Material supplied:
● ● ● ● ●
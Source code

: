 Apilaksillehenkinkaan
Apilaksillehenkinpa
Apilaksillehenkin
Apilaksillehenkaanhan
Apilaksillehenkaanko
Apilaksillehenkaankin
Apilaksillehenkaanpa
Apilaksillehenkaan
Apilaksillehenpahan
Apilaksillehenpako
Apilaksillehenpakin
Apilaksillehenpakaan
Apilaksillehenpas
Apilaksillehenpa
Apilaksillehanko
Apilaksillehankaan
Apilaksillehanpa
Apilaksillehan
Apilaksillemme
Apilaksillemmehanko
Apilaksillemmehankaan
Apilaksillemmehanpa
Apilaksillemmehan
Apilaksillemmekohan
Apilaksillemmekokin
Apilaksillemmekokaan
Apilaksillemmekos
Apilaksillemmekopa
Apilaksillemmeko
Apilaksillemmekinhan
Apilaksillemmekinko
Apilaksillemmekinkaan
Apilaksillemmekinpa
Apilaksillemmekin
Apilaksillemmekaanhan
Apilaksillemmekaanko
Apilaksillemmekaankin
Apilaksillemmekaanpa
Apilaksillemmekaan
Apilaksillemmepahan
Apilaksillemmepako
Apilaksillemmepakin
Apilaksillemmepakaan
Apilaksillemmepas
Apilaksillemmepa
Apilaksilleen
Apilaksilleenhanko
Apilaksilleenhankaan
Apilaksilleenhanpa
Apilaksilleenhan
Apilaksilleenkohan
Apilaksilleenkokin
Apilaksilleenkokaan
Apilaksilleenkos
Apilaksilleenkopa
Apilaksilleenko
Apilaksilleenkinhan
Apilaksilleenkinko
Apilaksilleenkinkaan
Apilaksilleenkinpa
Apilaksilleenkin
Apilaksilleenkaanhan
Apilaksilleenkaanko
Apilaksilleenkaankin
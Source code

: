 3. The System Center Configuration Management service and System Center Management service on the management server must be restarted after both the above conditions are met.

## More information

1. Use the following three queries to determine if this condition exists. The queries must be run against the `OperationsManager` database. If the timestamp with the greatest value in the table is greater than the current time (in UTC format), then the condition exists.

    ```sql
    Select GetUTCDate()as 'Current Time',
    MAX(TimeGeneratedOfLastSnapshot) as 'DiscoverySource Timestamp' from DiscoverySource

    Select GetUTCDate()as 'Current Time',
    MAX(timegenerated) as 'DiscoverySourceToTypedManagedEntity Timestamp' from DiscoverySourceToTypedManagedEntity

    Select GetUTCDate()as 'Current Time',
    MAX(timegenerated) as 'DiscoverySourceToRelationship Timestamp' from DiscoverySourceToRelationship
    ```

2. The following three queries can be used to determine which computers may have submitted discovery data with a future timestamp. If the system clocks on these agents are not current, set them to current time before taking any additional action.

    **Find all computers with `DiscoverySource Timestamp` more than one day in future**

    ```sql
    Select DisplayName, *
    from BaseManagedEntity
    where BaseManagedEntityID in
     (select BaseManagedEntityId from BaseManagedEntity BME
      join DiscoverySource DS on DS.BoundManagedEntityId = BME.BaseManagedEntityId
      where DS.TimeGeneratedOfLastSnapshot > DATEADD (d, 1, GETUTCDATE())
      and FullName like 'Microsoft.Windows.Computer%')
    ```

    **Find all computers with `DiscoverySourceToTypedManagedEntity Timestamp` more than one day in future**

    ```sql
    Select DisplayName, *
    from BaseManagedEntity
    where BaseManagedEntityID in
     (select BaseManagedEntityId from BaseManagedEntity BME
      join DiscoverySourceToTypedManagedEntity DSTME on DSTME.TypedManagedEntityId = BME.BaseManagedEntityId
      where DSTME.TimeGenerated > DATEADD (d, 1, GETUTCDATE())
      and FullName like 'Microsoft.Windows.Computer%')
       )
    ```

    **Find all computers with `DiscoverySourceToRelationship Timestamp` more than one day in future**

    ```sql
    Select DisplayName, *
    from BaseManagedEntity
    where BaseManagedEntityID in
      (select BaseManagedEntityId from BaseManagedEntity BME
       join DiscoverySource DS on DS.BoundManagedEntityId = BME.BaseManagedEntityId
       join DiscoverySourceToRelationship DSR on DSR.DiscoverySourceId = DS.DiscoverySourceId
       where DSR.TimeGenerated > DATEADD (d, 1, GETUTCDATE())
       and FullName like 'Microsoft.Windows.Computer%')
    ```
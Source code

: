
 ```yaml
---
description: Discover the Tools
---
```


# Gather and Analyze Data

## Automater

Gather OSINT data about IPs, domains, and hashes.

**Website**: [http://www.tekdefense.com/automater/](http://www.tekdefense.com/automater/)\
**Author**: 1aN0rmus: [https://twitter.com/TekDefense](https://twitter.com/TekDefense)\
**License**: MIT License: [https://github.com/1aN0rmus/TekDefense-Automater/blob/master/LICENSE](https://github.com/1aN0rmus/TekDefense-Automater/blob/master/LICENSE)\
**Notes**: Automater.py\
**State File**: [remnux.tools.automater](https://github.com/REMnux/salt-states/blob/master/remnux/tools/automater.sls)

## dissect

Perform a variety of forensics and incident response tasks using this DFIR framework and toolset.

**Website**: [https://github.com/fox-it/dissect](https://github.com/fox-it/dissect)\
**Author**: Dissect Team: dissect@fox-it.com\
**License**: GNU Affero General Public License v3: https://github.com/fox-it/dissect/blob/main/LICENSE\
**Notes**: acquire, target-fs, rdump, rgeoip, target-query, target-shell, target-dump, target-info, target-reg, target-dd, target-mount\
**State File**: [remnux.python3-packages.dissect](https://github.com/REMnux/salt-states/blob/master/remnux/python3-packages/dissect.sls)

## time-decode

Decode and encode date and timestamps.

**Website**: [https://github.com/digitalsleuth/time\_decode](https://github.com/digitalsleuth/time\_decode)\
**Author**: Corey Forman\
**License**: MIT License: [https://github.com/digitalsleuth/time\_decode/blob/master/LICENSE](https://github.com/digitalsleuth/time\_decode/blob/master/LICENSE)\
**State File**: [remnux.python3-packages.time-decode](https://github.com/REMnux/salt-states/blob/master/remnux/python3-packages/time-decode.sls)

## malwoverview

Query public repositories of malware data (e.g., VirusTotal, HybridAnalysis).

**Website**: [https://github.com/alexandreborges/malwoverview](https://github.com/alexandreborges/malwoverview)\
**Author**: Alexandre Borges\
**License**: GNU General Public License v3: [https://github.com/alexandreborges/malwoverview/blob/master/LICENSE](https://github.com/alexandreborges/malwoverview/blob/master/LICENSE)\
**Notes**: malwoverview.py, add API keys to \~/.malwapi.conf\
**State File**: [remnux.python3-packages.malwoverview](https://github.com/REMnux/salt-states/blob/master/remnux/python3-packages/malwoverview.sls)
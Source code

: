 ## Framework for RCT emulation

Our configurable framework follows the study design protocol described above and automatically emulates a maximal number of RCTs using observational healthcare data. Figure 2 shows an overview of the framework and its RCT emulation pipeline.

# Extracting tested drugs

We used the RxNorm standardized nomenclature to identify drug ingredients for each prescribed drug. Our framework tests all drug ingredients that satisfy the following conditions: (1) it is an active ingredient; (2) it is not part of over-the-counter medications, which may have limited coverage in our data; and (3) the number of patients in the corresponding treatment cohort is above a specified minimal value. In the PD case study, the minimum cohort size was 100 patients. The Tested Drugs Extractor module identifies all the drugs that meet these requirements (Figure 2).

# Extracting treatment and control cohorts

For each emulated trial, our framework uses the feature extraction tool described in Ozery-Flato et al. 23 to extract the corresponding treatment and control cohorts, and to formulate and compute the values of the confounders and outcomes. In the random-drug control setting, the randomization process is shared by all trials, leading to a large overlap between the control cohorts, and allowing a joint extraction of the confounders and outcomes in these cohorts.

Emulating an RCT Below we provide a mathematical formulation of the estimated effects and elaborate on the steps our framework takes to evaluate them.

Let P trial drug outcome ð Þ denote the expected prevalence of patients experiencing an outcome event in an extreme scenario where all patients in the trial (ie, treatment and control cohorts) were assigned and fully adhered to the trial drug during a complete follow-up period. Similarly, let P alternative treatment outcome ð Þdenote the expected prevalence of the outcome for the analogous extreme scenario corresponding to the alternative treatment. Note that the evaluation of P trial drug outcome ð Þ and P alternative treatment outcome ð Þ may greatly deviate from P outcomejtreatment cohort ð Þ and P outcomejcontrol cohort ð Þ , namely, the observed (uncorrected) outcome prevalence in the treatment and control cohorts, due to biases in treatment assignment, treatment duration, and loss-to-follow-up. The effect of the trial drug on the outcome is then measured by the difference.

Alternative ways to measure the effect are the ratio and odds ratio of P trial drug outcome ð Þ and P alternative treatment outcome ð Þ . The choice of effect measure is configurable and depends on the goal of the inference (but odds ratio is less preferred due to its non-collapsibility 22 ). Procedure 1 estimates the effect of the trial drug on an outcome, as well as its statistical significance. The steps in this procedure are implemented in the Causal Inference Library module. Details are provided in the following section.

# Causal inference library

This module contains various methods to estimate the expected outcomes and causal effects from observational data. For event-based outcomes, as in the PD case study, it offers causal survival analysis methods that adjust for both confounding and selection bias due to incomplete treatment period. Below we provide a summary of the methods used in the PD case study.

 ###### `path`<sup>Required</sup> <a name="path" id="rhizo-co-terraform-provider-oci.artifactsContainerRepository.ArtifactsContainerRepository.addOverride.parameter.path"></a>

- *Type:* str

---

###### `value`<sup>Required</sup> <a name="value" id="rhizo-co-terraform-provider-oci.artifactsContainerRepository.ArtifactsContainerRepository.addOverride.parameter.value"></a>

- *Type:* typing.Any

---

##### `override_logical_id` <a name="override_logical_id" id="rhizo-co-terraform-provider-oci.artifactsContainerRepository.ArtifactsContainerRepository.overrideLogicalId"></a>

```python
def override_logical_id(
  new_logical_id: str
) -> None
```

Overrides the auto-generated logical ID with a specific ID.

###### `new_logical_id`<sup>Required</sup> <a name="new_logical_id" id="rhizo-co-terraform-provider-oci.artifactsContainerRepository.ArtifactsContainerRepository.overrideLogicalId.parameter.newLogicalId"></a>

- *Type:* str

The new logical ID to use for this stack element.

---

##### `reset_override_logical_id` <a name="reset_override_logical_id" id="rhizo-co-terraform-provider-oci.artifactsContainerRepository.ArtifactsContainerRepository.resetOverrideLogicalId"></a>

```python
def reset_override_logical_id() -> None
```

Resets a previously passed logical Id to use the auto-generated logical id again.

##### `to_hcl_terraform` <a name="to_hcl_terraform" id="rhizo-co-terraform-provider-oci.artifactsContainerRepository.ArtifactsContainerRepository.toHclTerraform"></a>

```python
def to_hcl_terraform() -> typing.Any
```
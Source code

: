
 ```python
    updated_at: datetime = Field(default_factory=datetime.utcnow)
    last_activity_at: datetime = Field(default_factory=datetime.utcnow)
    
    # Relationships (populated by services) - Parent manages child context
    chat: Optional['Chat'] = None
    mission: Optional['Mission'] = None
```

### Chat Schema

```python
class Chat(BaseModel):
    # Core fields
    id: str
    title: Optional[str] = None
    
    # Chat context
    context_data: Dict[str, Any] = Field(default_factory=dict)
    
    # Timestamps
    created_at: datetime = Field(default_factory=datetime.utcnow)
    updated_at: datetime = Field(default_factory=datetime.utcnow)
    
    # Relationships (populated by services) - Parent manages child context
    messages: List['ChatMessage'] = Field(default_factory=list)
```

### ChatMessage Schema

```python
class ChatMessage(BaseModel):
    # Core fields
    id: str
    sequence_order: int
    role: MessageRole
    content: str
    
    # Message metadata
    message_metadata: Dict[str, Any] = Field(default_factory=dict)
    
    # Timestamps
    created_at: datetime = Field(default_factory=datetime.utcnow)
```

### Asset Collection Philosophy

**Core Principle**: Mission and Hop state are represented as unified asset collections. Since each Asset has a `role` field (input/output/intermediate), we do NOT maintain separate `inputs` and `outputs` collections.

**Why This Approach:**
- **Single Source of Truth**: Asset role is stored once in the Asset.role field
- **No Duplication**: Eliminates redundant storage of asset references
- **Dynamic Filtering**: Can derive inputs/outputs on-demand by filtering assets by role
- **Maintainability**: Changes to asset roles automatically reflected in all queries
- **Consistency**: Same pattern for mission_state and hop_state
● ● ● ● ●
Please write out the material word for word from its first line through the line holding "Apilaksillehanko", including both, and no line past it.

Source code

: Apilaksillehenkinkaan
Apilaksillehenkinpa
Apilaksillehenkin
Apilaksillehenkaanhan
Apilaksillehenkaanko
Apilaksillehenkaankin
Apilaksillehenkaanpa
Apilaksillehenkaan
Apilaksillehenpahan
Apilaksillehenpako
Apilaksillehenpakin
Apilaksillehenpakaan
Apilaksillehenpas
Apilaksillehenpa
Apilaksillehanko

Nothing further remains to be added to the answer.